L’innovation

Des vinaigrettes qui ne respectent pas à la lettre la recette originale, des macaronis un peu trop tordus, des surplus de café invendus ou encore des retailles de barres tendres : voilà des aliments qui prennent souvent le chemin de la poubelle parce qu’ils ne respectent pas les standards de l’industrie. Marché SecondLife, une entreprise québécoise, a décidé de faire la guerre au gaspillage alimentaire et de « sauver » ces produits imparfaits en les vendant en ligne sous sa propre marque, à moindre coût. Ces articles sont offerts sur le site second-life.ca depuis la fin de septembre, sous l’étiquette Fièrement Différent.

Qui

Si le nom de SecondLife ne vous est pas inconnu, c’est que, depuis quelques années, l’entreprise, fondée par Thibaut Martelain, a fait sa marque en vendant, en ligne, des fruits et des légumes moches, difformes ou en surplus. « Nos clients nous demandaient très régulièrement de pouvoir faire leur épicerie chez nous, [de pouvoir acheter] autant des produits secs que frais », raconte M. Martelain au bout du fil.

En discutant avec les gens de l’industrie, on s’est rendu compte qu’il y avait une importante partie de la production des transformateurs alimentaires qui était mise de côté parce qu’elle ne répondait pas aux critères des clients.

Thibaut Martelain, fondateur de Marché SecondLife

C’est ce constat qui a incité Marché SecondLife, entreprise fondée en 2015 qui compte une trentaine d’employés, à conclure des ententes avec des producteurs pour reprendre des aliments que ces derniers ne pouvaient pas eux-mêmes commercialiser.

« Le producteur veut que sa vinaigrette soit identique dans tous ses points de vente. Si, un jour, il la rate parce qu’il a mis un peu trop d’oignons ou d’épices, il ne va pas pouvoir la vendre. Donc, nous, on la récupère, donne en exemple Thibaut Martelain. Tous les produits sont aussi bons que les autres. C’est la même valeur nutritionnelle », tient-il à rappeler.

Les produits déjà emballés arrivent directement à l’entrepôt de Marché SecondLife.
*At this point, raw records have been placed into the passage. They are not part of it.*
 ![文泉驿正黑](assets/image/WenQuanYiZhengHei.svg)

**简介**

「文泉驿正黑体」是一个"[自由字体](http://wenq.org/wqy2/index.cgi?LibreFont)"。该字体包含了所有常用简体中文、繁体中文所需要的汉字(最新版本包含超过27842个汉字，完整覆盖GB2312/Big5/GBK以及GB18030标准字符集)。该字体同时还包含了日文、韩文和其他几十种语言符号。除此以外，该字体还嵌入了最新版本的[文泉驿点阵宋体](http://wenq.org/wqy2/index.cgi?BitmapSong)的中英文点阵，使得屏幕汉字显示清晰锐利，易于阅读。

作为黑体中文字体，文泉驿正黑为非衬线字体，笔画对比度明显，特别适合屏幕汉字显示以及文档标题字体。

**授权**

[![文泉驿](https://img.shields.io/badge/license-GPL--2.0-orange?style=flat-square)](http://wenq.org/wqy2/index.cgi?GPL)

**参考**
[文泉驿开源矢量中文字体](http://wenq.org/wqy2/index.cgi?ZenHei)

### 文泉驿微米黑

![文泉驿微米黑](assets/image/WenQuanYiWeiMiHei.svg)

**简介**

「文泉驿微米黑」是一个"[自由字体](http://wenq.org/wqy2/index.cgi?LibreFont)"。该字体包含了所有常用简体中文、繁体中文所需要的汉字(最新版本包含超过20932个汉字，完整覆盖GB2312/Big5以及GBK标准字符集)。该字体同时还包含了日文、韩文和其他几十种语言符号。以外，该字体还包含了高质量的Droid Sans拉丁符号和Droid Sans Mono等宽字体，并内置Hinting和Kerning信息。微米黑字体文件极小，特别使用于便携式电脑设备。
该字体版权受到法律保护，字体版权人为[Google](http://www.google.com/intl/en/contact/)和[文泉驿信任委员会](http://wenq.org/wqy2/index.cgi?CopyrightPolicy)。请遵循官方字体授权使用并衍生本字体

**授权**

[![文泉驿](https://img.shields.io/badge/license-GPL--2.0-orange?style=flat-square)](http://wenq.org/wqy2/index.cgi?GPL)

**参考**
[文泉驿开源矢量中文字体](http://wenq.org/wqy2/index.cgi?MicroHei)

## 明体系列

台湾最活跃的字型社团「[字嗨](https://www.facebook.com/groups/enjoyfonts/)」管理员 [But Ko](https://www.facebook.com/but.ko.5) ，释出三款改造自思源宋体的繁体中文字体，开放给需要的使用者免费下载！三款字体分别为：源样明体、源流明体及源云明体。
On leur appose ensuite l’étiquette Fièrement Différent et on indique également au consommateur quel est le défaut du produit. « Ça éduque le client sur tous les critères esthétiques que les grandes marques, les grands noms donnent à leurs fournisseurs. »

PHOTO KARENE-ISABELLE JEAN-BAPTISTE, COLLABORATION SPÉCIALE

« Notre but, c’est d’être l’épicier le plus responsable possible », affirme Thibaut Martelain, fondateur de Marché SecondLife.

Les articles imparfaits sur le site sont vendus de 15 % à 25 % moins cher que les produits parfaits que l’on retrouve en supermarché, estime Thibaut Martelain. Les commandes en ligne sont préparées à l’entrepôt de Saint-Léonard et ensuite livrées à la porte des clients qui habitent la grande région de Montréal. Un réseau de points de chute permet également aux consommateurs de Montréal et de Québec d’aller chercher leurs produits.

Pourquoi ne pas vendre directement en magasin ? « C’est une organisation qui est très différente d’une industrie classique, soutient Thibaut Martelain. On gère beaucoup de ruptures de stock. Par exemple, on a une tonne de pâtes à l’entrepôt. Si on vend tout en trois mois, au mois de janvier, on n’aura plus de pâtes. [Notre fournisseur], son métier, c’est de faire des pâtes parfaites. On ne va pas lui demander de faire des pâtes moches. Donc, il faut qu’on ait cette flexibilité qui est à l’opposé du modèle d’une épicerie qui, elle, a besoin de planifier ses stocks, qui fait des contrats de ventes garanties. »

L’avenir

Pour compléter son offre, Marché SecondLife vend sur son site des articles réguliers, comme ceux que les consommateurs peuvent retrouver en épicerie : sauce pour pâtes, farine, granola. On élargira également la gamme de produits frais. L’entreprise voudrait aussi devenir l’unique destination de ses clients, qui pourront y faire toutes leurs emplettes. « Notre but, c’est d’être l’épicier le plus responsable possible. » M. Martelain et son équipe ont également le projet de fabriquer des produits à base d’aliments mis de côté.

Marché SecondLife, qui n’a pas voulu révéler de chiffres, dit compter « plusieurs milliers » d’adhérents. « Notre objectif, c’est [d’augmenter] notre nombre de clients. C’est ça qui va nous permettre de sauver encore plus de produits », dit M. Martelain.